## What the exercise asks
Lines before the one containing "Chat and interact" are excluded; reproduce that line and all lines after it in the entries below, exactly.

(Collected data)
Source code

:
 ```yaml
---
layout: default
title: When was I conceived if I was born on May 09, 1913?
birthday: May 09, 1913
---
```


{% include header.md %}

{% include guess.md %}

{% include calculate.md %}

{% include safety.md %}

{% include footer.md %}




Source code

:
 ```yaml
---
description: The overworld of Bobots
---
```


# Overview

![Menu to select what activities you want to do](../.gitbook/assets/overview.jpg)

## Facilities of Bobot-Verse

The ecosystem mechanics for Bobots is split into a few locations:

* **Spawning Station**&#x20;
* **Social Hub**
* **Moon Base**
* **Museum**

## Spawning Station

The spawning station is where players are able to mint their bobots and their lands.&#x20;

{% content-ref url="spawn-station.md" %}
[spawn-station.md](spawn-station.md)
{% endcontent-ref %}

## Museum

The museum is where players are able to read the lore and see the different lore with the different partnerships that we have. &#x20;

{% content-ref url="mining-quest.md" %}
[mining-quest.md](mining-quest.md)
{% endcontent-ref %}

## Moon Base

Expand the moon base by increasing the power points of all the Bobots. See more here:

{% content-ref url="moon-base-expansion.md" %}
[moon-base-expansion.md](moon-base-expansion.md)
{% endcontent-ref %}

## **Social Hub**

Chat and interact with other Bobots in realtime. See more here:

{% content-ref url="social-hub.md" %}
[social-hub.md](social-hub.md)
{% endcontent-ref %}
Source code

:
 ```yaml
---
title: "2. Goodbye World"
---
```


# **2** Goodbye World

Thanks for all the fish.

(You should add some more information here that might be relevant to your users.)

## Final answer
Chat and interact with other Bobots in realtime. See more here:

{% content-ref url="social-hub.md" %}
[social-hub.md](social-hub.md)
{% endcontent-ref %}
Source code

:
 ```yaml
---
title: "2. Goodbye World"
---
```


# **2** Goodbye World

Thanks for all the fish.

(You should add some more information here that might be relevant to your users.)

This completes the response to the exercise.